Extracted data: Begin

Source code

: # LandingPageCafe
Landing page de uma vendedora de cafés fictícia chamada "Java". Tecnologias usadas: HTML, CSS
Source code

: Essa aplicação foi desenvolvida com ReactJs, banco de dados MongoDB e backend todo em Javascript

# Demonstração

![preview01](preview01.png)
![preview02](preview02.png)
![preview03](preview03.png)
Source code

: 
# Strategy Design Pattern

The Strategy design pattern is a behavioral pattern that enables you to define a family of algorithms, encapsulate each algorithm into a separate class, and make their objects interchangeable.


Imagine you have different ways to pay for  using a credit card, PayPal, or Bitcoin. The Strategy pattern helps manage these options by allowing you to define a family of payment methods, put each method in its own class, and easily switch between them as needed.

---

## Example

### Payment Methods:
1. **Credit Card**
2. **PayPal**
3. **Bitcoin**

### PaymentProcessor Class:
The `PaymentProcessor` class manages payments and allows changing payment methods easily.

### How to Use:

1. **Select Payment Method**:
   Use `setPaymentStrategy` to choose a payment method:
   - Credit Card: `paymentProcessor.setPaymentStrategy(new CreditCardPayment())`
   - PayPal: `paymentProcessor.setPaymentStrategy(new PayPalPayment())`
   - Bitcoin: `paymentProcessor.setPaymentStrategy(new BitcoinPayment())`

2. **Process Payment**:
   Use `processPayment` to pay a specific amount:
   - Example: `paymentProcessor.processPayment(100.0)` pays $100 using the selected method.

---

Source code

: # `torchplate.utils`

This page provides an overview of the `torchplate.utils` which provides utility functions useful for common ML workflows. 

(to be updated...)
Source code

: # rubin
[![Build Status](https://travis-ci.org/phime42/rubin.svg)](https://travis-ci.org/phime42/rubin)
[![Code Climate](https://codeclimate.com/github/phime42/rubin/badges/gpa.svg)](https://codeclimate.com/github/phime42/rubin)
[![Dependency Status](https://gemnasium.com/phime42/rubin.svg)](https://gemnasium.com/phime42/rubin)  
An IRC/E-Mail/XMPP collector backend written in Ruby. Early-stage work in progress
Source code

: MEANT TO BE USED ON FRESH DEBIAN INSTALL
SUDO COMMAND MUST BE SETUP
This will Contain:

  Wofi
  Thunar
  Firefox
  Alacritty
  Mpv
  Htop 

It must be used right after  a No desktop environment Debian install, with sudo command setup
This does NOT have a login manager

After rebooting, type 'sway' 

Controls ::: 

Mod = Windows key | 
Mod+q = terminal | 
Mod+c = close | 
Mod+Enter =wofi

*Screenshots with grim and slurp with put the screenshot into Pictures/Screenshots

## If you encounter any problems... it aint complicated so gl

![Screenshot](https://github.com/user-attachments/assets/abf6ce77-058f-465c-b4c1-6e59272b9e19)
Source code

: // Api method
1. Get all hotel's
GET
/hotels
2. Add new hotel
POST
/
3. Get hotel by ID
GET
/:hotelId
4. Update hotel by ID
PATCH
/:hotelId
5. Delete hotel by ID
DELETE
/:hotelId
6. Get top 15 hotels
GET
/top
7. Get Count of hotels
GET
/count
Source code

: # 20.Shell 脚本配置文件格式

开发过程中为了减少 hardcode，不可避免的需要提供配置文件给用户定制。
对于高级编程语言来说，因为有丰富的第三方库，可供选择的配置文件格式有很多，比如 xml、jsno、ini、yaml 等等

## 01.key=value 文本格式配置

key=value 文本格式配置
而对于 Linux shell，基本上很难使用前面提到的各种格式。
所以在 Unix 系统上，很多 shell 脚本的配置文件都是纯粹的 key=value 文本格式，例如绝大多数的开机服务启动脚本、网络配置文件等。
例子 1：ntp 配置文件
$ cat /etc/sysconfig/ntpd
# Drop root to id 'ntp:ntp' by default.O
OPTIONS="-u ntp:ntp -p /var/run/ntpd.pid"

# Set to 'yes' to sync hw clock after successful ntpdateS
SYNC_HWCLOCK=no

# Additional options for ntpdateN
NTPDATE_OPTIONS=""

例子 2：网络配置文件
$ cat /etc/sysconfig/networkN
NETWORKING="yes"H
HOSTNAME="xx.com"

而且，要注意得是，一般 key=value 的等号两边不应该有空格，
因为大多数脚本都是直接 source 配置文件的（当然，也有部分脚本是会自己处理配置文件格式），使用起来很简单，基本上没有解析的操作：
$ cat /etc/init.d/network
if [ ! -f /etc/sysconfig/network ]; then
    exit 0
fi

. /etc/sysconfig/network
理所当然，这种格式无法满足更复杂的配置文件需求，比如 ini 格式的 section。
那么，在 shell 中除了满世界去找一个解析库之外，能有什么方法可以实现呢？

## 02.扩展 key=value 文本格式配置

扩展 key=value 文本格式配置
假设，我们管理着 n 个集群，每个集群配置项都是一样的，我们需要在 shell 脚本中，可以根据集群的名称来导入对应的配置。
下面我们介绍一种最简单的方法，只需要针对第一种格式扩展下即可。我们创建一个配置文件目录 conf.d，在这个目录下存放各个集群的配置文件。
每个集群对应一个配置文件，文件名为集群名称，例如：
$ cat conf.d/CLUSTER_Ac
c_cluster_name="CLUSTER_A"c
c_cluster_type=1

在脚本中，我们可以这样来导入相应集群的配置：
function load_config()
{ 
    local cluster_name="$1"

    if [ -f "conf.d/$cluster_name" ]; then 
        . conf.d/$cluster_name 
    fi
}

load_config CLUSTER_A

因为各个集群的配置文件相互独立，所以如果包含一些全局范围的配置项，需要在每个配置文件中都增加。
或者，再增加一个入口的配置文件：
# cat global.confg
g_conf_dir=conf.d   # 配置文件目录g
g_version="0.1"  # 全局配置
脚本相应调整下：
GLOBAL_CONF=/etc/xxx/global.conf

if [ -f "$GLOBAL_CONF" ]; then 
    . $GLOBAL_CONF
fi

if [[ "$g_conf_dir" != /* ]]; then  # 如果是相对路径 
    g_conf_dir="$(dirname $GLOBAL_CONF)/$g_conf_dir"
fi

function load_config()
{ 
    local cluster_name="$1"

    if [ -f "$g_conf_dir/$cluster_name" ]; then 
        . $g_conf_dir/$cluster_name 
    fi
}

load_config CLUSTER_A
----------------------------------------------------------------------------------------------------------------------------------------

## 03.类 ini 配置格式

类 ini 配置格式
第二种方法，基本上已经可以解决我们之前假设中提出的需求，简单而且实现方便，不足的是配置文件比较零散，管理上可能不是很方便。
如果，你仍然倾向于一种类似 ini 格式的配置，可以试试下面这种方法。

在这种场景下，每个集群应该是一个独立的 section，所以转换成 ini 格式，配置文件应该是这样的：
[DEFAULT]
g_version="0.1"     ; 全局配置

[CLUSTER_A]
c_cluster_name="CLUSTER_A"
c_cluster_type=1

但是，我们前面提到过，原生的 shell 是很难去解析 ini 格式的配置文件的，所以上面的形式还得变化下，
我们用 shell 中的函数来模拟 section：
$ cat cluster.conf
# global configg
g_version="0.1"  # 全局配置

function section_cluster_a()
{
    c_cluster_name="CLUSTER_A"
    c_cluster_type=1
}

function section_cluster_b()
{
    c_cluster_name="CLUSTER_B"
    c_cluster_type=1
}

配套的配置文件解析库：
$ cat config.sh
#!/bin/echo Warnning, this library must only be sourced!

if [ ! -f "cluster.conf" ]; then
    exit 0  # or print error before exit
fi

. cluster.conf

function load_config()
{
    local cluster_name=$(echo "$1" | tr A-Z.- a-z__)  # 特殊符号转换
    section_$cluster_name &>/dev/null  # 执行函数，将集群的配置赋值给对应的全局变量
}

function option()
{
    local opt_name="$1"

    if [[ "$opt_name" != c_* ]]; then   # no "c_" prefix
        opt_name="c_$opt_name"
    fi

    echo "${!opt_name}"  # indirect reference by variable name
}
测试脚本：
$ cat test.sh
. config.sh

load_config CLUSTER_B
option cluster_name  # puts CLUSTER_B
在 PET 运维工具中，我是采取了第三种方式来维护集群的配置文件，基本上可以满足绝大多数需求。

Extracted data: End

Using the records above, count how many lines include the word "https", and reply only with that figure.

4